▶ _WORK REQUEST_
Each line of the data holding "RandomAccess" should be found and copied.

##### AVAILABLE DATA #####

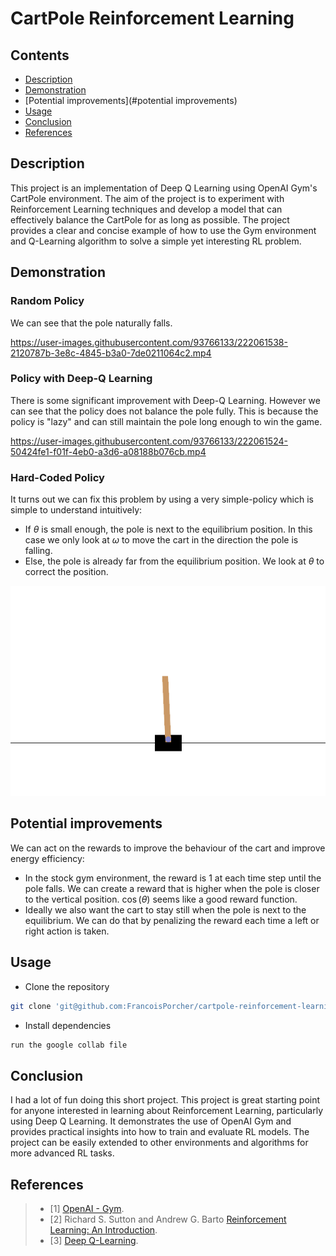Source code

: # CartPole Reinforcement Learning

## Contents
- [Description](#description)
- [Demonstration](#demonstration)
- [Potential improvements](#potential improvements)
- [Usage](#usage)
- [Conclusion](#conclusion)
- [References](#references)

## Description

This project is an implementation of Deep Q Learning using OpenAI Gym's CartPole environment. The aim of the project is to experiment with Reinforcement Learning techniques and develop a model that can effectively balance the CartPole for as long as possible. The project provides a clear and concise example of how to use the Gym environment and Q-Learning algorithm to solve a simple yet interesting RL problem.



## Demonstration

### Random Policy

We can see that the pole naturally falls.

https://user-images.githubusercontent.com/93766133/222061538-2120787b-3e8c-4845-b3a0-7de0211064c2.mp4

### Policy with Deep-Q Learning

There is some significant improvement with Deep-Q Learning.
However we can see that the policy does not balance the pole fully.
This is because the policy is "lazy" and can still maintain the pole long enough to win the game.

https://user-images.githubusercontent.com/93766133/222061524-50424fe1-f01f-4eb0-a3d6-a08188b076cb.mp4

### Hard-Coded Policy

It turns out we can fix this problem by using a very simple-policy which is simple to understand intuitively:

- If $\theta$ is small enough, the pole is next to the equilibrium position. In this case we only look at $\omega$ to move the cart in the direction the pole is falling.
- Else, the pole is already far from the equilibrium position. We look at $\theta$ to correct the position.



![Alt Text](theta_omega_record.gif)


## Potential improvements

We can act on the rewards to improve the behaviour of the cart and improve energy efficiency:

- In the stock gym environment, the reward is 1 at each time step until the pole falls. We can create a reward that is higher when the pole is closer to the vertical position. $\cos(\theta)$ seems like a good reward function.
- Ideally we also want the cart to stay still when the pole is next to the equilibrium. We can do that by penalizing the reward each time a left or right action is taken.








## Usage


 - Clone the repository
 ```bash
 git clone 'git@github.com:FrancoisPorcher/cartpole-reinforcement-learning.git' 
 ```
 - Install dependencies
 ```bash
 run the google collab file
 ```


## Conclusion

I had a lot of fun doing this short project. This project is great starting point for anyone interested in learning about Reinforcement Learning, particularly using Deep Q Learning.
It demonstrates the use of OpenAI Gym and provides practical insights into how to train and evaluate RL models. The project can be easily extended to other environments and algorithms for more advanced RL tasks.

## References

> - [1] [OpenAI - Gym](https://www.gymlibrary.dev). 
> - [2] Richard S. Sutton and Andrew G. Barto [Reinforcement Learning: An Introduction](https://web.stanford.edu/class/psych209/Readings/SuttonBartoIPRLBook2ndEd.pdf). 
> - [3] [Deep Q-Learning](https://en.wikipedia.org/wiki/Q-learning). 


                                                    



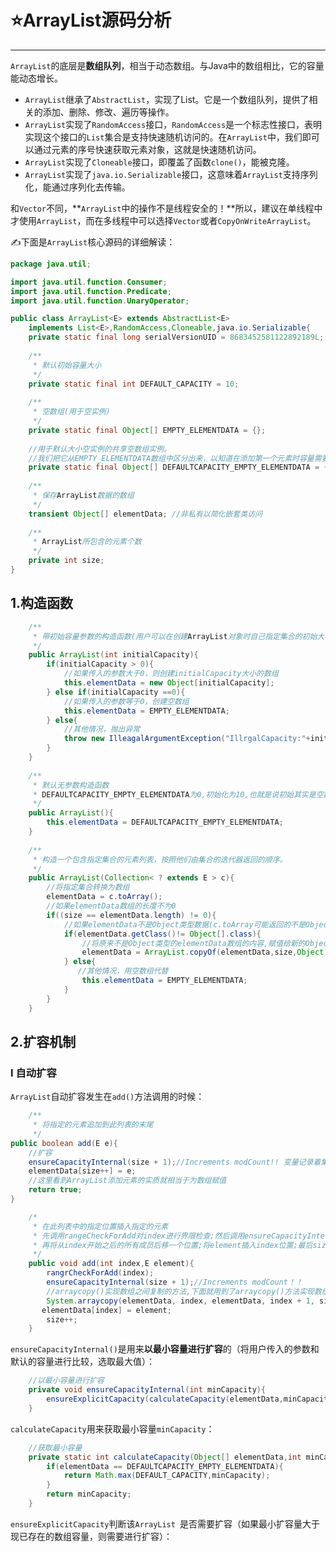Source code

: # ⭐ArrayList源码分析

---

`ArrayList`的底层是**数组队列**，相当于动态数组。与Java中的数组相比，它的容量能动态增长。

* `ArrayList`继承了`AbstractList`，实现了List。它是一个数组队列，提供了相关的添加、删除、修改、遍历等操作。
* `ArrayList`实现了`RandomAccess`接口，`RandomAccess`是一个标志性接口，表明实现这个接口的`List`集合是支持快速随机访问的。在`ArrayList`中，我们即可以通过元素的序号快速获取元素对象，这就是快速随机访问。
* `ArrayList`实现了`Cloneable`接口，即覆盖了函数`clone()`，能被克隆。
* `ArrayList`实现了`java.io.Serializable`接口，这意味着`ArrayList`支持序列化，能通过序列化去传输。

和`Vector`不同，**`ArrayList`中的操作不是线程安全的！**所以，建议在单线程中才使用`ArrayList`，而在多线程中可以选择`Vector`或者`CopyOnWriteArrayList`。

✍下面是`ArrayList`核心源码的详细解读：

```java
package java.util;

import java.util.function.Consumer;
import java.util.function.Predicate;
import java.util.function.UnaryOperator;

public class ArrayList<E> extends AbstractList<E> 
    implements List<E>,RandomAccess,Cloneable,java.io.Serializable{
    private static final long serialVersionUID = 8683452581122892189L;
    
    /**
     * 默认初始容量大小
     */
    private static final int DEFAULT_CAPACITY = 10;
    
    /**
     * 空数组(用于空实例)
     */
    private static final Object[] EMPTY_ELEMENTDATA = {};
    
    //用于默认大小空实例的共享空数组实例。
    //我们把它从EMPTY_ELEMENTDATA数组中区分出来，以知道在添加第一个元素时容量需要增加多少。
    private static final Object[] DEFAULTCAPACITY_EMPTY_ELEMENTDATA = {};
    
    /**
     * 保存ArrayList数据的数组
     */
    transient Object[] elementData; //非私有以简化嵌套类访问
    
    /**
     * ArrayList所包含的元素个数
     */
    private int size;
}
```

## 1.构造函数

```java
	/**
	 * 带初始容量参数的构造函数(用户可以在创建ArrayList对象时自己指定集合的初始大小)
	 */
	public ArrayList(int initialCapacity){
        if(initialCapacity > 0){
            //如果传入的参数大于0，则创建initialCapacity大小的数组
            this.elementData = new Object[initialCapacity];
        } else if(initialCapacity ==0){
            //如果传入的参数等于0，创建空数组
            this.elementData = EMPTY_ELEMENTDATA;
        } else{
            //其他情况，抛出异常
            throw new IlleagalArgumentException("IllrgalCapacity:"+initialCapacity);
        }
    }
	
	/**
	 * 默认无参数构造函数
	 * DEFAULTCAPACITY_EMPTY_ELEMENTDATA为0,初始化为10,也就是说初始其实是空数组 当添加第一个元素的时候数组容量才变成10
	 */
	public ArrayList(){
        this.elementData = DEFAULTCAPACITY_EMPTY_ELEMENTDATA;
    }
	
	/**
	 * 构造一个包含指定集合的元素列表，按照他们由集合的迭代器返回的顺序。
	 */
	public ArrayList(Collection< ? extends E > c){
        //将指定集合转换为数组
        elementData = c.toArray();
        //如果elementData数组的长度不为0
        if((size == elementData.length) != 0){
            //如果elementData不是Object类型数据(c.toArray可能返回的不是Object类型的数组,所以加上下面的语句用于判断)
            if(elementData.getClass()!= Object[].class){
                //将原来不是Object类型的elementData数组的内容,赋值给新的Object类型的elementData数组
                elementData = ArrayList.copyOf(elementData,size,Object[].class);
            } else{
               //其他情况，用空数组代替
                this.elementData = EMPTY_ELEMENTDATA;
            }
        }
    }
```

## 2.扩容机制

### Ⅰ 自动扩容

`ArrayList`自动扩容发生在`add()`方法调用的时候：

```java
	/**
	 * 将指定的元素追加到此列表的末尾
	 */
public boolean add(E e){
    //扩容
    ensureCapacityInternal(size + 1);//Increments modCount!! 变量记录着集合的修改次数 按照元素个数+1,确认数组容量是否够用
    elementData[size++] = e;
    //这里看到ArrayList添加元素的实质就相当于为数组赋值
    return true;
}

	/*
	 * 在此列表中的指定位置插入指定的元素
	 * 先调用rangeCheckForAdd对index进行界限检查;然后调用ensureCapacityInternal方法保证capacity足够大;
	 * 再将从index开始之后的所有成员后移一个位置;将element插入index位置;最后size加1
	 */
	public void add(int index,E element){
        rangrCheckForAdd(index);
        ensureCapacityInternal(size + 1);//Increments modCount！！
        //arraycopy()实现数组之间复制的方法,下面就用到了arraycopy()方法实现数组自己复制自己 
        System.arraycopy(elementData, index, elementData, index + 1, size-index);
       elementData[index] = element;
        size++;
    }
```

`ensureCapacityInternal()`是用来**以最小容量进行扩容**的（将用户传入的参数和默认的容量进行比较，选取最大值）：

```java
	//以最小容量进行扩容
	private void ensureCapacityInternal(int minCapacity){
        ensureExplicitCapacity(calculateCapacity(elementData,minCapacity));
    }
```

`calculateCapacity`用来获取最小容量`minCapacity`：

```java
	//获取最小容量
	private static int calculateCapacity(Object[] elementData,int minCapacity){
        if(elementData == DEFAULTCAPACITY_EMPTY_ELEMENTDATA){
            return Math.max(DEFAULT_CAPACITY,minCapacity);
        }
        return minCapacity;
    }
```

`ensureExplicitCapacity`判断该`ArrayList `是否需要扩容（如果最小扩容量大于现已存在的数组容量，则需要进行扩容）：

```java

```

#####

▶ _EXERCISE OUTPUT_
* `ArrayList`实现了`RandomAccess`接口，`RandomAccess`是一个标志性接口，表明实现这个接口的`List`集合是支持快速随机访问的。在`ArrayList`中，我们即可以通过元素的序号快速获取元素对象，这就是快速随机访问。
    implements List<E>,RandomAccess,Cloneable,java.io.Serializable{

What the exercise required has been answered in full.